Let’s not fool ourselves with the phrase "special rates." It means OFWs will be given the privilege of exchanging their dollars for more pesos than the rate set, as determined by the market. We are familiar with the plaints of OFWs and their dependents. They used to get up to P56 for every dollar. Now, it’s only P45 to the dollar. This means that if an OFW is sending home $500 a month, his family is now getting P5,725 less than it used to. Clearly, OFW families are losers in the strengthening of the peso.
But that’s only one side of the coin. The other side is that OFW families are consumers, too. The stronger peso has resulted in the taming of inflation. Imported raw materials, especially fuel, are relatively cheaper. And this has a direct impact on the stabilization of the prices of basic commodities.

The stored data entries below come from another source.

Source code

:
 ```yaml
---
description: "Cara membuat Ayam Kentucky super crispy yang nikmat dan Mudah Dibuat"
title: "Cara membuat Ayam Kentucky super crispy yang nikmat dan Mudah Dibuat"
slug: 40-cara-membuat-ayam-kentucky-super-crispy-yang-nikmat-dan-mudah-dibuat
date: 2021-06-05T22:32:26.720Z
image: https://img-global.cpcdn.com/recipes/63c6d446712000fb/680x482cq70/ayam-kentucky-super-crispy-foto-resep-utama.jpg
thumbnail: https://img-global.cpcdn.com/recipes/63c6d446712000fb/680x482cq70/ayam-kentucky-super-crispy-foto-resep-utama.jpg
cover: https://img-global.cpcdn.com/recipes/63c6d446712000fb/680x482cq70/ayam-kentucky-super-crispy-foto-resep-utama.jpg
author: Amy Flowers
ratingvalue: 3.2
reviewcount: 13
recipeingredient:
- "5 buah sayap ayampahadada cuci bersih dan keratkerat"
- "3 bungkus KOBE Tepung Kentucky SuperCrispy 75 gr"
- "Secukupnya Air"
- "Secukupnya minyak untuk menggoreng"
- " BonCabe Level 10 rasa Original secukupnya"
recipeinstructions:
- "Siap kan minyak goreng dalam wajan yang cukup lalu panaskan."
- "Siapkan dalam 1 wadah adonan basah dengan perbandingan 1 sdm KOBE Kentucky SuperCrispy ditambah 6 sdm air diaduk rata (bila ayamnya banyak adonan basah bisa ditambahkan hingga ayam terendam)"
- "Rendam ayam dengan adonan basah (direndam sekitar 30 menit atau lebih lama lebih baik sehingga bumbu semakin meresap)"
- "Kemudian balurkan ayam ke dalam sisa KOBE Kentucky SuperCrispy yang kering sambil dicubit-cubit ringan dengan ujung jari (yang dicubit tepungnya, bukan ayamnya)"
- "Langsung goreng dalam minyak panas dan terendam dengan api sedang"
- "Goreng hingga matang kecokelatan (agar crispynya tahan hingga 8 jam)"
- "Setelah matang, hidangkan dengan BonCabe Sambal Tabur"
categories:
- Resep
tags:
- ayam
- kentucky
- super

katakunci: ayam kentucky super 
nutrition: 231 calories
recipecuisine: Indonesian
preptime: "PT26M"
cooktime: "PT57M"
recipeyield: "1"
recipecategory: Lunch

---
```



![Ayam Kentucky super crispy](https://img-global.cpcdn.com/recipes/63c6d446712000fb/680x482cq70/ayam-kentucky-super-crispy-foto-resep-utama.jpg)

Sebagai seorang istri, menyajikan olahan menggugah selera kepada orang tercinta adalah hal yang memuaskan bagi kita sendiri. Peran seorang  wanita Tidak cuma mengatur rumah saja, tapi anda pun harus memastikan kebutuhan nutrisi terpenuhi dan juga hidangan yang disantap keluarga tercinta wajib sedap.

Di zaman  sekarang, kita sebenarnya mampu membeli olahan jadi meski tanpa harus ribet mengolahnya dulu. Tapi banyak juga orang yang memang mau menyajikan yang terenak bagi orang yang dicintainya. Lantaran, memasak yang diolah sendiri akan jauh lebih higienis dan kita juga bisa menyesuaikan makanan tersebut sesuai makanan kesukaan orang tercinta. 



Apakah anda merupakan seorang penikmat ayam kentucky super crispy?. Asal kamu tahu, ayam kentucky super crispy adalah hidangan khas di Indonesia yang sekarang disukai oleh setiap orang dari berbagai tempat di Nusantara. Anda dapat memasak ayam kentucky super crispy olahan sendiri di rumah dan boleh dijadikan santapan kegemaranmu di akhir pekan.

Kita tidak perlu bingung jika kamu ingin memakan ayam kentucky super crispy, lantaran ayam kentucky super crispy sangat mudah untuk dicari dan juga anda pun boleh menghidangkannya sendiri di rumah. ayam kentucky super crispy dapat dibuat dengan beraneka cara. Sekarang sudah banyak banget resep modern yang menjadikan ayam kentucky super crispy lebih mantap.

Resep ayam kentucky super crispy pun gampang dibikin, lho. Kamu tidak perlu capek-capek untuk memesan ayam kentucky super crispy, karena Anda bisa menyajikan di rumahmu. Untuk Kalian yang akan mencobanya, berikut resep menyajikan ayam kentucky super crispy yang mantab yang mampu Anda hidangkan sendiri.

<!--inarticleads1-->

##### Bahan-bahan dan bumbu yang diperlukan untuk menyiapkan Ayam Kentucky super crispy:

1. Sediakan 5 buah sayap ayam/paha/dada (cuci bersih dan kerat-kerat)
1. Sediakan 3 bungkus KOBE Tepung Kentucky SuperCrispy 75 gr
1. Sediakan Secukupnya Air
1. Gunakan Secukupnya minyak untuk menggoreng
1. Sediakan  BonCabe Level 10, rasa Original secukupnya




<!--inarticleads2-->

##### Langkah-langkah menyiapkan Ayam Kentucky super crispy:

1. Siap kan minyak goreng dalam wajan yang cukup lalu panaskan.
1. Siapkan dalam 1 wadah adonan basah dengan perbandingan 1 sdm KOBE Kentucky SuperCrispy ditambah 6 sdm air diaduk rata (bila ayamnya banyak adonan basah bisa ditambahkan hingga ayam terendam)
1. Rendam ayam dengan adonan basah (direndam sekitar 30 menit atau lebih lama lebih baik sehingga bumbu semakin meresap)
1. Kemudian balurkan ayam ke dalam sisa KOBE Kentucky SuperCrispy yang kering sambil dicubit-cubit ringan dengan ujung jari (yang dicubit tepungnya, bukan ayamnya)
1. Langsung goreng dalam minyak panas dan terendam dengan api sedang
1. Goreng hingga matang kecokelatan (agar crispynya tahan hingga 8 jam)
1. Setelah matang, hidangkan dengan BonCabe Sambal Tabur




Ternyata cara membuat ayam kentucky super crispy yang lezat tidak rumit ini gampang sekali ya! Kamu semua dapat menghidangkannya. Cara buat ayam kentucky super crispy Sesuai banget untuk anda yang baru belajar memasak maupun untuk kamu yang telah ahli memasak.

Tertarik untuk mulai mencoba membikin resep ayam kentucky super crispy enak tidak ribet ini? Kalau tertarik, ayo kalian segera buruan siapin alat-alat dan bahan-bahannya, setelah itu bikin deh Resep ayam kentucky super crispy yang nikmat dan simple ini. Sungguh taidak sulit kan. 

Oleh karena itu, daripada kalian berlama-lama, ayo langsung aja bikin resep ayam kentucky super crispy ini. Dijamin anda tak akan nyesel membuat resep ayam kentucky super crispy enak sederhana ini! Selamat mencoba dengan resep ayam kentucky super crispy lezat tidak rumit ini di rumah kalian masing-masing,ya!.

OFWs are borrowers, too, and they, as much as everybody else surely, must have benefited from lower interest rates. It’s now easier to buy television sets, DVDs, karaoke machines and other creature comforts on installment. Buying or building houses is also more affordable now with lower mortgage rates.
And surely OFW families must also be benefiting from what the government boasts as higher social spending in the wake of easier debt payments as a result of a stronger peso. These social dividends are enjoyed by families whose bread winners are not taxed on their income in the first place.
And after the OFWs, who’s next in line for "special" exchange rates? The exporters who at the moment are also being squeezed by their lower peso earnings on the same dollar receipts? And which specific exporters - agricultural producers, processors and traders? And producers of which specific crops – coconut and its products, sugar, bananas, pineapples, papayas, asparagus, etc.?
Before we know it, every interest group would be lining up at the Palace to plead for inclusion in the list of "special rate" beneficiaries.
It would be dollar quota of the 1950s and 1960s in reverse.
Wouldn’t it be rich, the current administration closing its regime of thievery by going back to a discarded system?